ACTIVITY >> Copy all lines below containing "which".

[Stored entries]

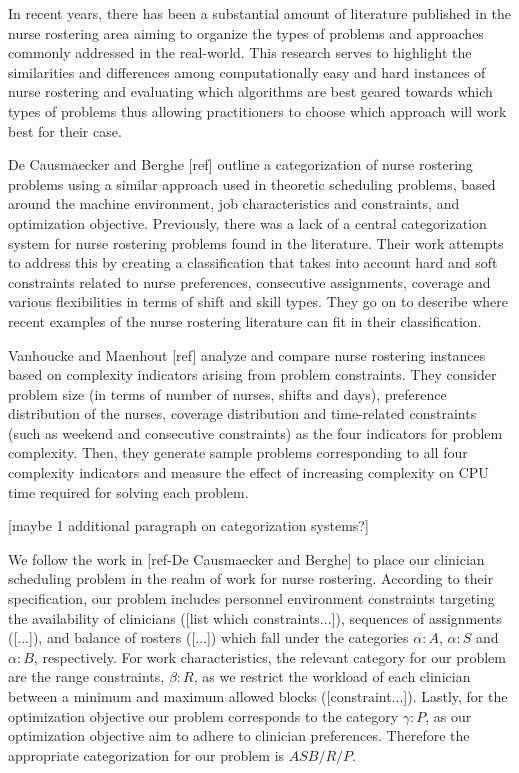 In recent years, there has been a substantial amount of literature published in
the nurse rostering area aiming to organize the types of problems and approaches
commonly
addressed in the real-world. This research serves to highlight the similarities
and differences
among computationally easy and hard instances of nurse rostering and evaluating
which algorithms
are best geared towards which types of problems thus allowing practitioners
to choose which approach will work best for their case.

De Causmaecker and Berghe [ref] outline a categorization
of nurse rostering problems using a similar approach used in theoretic scheduling problems,
based around the machine environment, job characteristics and constraints,
and optimization objective. Previously, there was a lack of a central categorization system
for nurse rostering problems found in the literature. Their work attempts
to address this by creating a classification that takes into account
hard and soft constraints related to nurse preferences, consecutive 
assignments, coverage and various flexibilities in terms of shift and
skill types. They go on to describe where recent examples of the nurse rostering
literature can fit in their classification.

Vanhoucke and Maenhout [ref] analyze and compare nurse rostering instances
based on complexity indicators arising from problem constraints. They consider
problem size (in terms of number of nurses, shifts and days), preference distribution
of the nurses, coverage distribution and time-related constraints (such as weekend
and consecutive constraints) as the four indicators for problem complexity.
Then, they generate sample problems corresponding to all four complexity indicators
and measure the effect of increasing complexity on CPU time required for solving each
problem. 

[maybe 1 additional paragraph on categorization systems?]

We follow the work in [ref-De Causmaecker and Berghe] to place our clinician
scheduling problem in the realm of work for nurse rostering. 
According to their specification, our problem includes 
personnel environment constraints targeting the availability of clinicians
([list which constraints...]),
sequences of assignments ([...]), and balance of rosters ([...]) 
which fall under the categories $\alpha : A$, $\alpha : S$ and $\alpha : B$,
respectively. 
For work characteristics, the relevant category for our problem are the range
constraints, $\beta : R$, 
as we restrict the workload of each clinician between a minimum and maximum
allowed blocks ([constraint...]).
Lastly, for the optimization objective our problem corresponds to the category
$\gamma : P$, as our optimization objective
aim to adhere to clinician preferences. Therefore the appropriate categorization
for our problem is $ASB/R/P$.

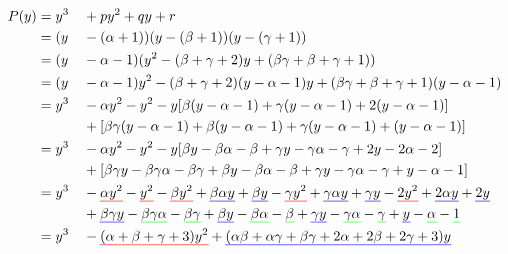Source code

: \begin{solucion}
  \begin{alignat*}{2}
    P(y) &= y^3 &&+ p y^2 + qy + r \\
    &= (y&&-(\alpha+1))(y-(\beta+1))(y-(\gamma+1))\\
    &= (y&&-\alpha-1)(y^2 - (\beta+\gamma+2)y + (\beta\gamma + \beta + \gamma + 1))\\
    &= (y&&-\alpha-1)y^2 - (\beta+\gamma+2)(y-\alpha-1)y + (\beta\gamma + \beta + \gamma + 1)(y-\alpha-1)\\
    &= y^3 &&- \alpha y^2 - y^2 - y[\beta (y - \alpha - 1) + \gamma (y - \alpha - 1) + 2(y - \alpha - 1)]\\
    & &&+ [ \beta\gamma(y - \alpha - 1)  + \beta (y - \alpha - 1) + \gamma (y - \alpha - 1) + (y - \alpha - 1)]\\
    &= y^3 &&- \alpha y^2 - y^2 - y[\beta y -\beta \alpha - \beta + \gamma y - \gamma \alpha - \gamma + 2y - 2\alpha - 2] \\
    & &&+ [\beta\gamma y - \beta\gamma \alpha - \beta\gamma + \beta y - \beta \alpha - \beta + \gamma y - \gamma \alpha - \gamma + y - \alpha - 1]\\
    &= \text{\setulcolor{black}{$y^3$}}
      &&-\text{\setulcolor{red}\ul{$\alpha y^2$}}
       -\text{\setulcolor{red}\ul{$y^2$}}
       -\text{\setulcolor{red}\ul{$\beta y^2$}}
       +\text{\setulcolor{blue}\ul{$\beta\alpha y$}}
       +\text{\setulcolor{blue}\ul{$\beta y$}}
       -\text{\setulcolor{red}\ul{$\gamma y^2$}}
       +\text{\setulcolor{blue}\ul{$\gamma\alpha y$}}
       +\text{\setulcolor{blue}\ul{$\gamma y$}}
       -\text{\setulcolor{red}\ul{$2y^2$}}
       +\text{\setulcolor{blue}\ul{$2\alpha y$}}
       +\text{\setulcolor{blue}\ul{$2y$}}\\
       & &&+\text{\setulcolor{blue}\ul{$\beta\gamma y$}}
       -\text{\setulcolor{green}\ul{$\beta\gamma\alpha$}}
       -\text{\setulcolor{green}\ul{$\beta\gamma$}}
       +\text{\setulcolor{blue}\ul{$\beta y$}}
       -\text{\setulcolor{green}\ul{$\beta\alpha$}}
       -\text{\setulcolor{green}\ul{$\beta$}}
       +\text{\setulcolor{blue}\ul{$\gamma y$}}
       -\text{\setulcolor{green}\ul{$\gamma\alpha$}}
       -\text{\setulcolor{green}\ul{$\gamma$}}
       +\text{\setulcolor{blue}\ul{$y$}}
       -\text{\setulcolor{green}\ul{$\alpha$}}
       -\text{\setulcolor{green}\ul{$1$}}\\
    &= y^3&&-\text{\setulcolor{red}\ul{$(\alpha  + \beta  + \gamma + 3)y^2$}} + \text{\setulcolor{blue}\ul{$(\alpha \beta  +  \alpha\gamma  +  \beta\gamma +2\alpha +2\beta  +2\gamma + 3)y$}} \\

\end{alignat*}
\end{solucion}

RESULT OF THE EXERCISE >>
which algorithms
are best geared towards which types of problems thus allowing practitioners
to choose which approach will work best for their case.
([list which constraints...]),
which fall under the categories $\alpha : A$, $\alpha : S$ and $\alpha : B$,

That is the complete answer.